Guarda la diretta live della missione sul canale ufficiale NASA. Crediti: NASA

Iniziati i preparativi al sorvolo

Artemis II crew
I membri dell’equipaggio di Artemis II Jeremy Hansen, Reid Wiseman, Christina Koch e Victor Glover rispondono alle domande dei giornalisti durante la prima fase di downlink della loro missione. Crediti: NASA

Dopo l’accensione del TLI che ha lanciato Orion sulla sua traiettoria verso la Luna, il team scientifico lunare ha iniziato a elaborare un Piano di Puntamento Lunare, una guida su ciò che l’equipaggio osserverà sulla superficie lunare durante l’osservazione di circa sei ore di lunedì 6 aprile.
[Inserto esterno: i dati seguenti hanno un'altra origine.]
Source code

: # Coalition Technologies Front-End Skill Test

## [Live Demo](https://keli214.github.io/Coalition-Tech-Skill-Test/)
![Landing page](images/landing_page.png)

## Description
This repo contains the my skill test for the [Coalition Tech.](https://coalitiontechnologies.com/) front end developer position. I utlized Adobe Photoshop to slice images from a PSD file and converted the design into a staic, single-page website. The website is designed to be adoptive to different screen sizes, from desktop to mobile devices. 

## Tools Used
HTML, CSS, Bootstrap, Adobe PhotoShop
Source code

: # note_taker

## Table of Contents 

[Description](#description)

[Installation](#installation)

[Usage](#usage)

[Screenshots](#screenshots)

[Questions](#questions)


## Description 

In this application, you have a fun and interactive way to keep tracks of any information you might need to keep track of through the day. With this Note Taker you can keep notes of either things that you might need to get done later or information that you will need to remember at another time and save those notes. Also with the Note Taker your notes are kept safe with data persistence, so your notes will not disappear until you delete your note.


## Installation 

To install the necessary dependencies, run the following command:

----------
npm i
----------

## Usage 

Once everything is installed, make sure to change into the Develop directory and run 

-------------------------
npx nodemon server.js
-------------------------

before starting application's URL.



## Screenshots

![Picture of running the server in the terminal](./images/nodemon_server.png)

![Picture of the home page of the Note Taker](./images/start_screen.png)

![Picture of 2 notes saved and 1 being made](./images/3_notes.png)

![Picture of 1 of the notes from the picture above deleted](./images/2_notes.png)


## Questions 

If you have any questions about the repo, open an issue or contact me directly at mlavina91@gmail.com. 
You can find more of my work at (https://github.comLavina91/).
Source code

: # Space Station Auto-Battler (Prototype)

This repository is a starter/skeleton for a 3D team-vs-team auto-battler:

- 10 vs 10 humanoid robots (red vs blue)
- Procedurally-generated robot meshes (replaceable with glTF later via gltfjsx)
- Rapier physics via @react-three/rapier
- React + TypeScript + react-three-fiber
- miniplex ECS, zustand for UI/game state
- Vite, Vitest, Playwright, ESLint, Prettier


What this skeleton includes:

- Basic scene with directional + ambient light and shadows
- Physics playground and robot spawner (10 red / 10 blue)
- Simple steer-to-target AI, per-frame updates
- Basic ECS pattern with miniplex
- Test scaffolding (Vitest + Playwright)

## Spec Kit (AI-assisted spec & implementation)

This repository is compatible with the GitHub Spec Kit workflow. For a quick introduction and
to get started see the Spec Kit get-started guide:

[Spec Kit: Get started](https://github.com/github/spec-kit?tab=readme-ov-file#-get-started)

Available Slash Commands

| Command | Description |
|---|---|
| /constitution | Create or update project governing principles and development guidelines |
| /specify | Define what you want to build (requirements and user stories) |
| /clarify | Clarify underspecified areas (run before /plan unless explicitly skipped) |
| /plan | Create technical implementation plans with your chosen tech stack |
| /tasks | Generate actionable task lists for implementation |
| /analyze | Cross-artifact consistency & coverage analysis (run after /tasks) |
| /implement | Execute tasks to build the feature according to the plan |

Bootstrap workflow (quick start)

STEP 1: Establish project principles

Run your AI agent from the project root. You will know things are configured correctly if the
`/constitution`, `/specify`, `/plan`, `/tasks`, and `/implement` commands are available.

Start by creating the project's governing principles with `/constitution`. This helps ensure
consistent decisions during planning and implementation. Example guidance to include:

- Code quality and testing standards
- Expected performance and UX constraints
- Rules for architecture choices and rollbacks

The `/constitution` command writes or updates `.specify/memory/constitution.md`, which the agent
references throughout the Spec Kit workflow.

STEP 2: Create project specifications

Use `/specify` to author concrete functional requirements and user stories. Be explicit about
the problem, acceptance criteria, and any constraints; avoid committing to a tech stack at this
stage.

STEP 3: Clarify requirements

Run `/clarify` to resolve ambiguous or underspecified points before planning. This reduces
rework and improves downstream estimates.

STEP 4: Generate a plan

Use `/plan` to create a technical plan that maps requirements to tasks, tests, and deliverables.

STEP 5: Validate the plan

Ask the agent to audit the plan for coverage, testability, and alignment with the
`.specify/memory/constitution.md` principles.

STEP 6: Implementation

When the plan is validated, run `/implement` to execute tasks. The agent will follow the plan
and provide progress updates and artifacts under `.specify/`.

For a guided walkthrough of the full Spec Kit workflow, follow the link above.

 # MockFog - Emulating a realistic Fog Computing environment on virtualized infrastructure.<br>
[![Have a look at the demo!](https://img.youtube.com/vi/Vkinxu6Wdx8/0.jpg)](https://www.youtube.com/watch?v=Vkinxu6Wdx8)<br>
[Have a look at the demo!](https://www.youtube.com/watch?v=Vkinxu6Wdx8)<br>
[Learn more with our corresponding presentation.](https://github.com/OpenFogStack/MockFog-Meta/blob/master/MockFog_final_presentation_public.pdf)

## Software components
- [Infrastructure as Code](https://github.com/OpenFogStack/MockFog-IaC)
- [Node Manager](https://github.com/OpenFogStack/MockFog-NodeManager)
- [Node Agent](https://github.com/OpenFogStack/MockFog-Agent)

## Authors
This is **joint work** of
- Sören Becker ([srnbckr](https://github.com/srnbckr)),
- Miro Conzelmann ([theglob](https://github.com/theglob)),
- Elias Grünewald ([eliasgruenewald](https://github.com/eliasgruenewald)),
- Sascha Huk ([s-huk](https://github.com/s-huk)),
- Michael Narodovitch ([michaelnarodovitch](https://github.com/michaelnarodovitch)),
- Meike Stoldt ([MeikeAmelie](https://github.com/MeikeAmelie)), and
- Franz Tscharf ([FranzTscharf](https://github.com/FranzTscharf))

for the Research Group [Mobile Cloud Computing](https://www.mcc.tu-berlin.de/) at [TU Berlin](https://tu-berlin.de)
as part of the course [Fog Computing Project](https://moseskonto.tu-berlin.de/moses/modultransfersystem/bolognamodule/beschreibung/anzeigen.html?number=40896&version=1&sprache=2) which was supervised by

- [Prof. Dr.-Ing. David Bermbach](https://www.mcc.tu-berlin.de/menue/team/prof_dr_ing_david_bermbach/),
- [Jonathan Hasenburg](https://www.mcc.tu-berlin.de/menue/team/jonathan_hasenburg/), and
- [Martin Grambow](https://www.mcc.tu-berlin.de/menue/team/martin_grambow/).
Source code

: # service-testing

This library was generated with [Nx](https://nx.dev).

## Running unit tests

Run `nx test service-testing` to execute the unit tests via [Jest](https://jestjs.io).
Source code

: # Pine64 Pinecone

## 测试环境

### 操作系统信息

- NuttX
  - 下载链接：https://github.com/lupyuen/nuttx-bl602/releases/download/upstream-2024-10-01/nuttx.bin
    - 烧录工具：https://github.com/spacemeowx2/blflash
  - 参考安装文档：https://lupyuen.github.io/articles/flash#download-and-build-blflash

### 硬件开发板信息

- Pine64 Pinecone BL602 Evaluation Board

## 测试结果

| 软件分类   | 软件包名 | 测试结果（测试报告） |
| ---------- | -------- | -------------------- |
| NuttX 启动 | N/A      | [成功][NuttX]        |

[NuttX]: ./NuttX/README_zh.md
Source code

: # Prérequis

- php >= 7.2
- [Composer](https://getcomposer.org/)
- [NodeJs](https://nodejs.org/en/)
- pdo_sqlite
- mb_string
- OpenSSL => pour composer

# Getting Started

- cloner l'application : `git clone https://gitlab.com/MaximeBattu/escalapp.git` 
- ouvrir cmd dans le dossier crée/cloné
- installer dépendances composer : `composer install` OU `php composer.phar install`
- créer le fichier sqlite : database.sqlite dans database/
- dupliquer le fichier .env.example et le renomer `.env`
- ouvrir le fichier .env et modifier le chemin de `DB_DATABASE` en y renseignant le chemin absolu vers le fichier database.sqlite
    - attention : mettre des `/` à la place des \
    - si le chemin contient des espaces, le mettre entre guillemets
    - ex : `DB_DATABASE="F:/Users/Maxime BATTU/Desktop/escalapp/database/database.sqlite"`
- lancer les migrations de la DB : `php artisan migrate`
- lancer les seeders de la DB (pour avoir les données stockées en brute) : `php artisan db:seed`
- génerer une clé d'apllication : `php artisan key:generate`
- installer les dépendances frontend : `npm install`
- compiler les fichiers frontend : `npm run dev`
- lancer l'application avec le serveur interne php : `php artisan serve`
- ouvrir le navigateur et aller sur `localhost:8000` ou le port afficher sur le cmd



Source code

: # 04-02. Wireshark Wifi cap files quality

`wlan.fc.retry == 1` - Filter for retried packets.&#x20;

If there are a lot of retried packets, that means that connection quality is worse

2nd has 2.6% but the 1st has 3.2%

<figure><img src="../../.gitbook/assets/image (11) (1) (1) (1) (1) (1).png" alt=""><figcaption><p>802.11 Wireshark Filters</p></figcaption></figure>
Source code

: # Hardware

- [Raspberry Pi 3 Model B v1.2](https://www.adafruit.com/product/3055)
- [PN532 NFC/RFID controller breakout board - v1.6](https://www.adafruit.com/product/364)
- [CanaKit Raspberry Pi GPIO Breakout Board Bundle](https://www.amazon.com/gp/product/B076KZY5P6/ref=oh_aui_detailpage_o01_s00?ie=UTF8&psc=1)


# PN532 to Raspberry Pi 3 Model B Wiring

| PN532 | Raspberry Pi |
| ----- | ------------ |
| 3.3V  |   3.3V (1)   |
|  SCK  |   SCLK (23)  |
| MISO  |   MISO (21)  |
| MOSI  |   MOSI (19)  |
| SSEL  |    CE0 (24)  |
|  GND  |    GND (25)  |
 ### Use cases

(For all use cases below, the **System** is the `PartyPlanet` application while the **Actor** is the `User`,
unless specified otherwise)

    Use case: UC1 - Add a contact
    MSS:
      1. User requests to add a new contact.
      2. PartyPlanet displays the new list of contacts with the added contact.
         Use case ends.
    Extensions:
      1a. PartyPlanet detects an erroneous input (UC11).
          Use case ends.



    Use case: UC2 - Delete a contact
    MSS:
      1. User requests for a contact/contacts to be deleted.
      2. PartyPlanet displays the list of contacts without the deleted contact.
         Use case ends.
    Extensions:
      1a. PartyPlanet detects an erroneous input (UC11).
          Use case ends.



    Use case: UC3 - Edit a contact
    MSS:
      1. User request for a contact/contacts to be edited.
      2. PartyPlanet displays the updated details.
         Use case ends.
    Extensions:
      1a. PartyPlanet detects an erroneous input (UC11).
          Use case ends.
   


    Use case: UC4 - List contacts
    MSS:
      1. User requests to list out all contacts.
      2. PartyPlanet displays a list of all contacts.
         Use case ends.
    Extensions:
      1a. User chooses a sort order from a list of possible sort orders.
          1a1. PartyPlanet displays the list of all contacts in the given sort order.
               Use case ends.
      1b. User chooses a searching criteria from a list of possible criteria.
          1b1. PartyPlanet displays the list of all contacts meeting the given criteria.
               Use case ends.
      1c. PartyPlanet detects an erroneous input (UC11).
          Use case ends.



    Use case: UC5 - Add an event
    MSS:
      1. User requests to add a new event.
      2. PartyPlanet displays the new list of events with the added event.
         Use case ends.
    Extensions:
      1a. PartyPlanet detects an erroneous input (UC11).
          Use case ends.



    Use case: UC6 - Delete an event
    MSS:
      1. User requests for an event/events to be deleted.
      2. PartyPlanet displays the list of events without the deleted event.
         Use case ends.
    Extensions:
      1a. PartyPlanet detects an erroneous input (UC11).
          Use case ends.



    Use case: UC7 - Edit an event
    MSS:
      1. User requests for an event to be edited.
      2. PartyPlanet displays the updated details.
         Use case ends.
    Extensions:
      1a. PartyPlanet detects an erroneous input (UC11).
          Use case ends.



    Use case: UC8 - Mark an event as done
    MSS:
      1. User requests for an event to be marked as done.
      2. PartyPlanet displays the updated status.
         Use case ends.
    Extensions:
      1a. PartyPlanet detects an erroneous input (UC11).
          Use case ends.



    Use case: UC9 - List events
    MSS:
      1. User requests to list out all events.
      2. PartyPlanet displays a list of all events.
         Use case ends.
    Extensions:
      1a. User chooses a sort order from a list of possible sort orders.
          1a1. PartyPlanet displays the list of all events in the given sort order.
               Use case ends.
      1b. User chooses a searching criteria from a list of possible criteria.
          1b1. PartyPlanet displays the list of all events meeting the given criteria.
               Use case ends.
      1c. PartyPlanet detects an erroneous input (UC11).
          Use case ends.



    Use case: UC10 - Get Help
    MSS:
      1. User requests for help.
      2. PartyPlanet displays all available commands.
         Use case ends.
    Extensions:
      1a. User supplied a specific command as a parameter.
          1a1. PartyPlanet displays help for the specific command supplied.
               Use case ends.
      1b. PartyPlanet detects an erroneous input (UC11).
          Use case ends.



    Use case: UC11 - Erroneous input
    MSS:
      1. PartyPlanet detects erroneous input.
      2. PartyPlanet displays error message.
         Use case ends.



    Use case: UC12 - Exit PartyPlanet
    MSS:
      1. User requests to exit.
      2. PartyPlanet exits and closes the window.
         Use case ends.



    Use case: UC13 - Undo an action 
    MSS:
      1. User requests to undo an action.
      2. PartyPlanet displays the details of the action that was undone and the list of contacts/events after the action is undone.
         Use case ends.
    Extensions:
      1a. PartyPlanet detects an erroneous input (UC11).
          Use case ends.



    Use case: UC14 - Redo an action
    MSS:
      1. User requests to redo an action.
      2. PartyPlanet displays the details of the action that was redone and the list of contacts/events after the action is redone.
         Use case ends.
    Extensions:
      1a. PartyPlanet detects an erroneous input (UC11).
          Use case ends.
Il piano di individuazione degli obiettivi includerà la documentazione di elementi che possono aiutare gli scienziati a comprendere come si sono formati la Luna e il Sistema Solare, come crateri, antiche colate laviche, crepe e creste create dal lento spostamento dello strato esterno della Luna nel corso del tempo.

Una delle novità che verranno aggiunte al programma è un’eclissi solare, che durerà quasi un’ora verso la fine della finestra di sorvolo. Durante l’eclissi, il Sole sarà nascosto alla vista, passando dietro la Luna, dalla prospettiva di Orione. L’equipaggio vedrà una Luna perlopiù scura in quel momento: un’opportunità per cercare lampi di luce provenienti da meteoroidi che colpiscono la superficie lunare, polvere che si solleva sopra il bordo della Luna e oggetti dello spazio profondo, inclusi i pianeti. Mentre il Sole si trova dietro la Luna, l’equipaggio osserverà la corona solare, l’atmosfera più esterna del Sole, finché non sarà visibile.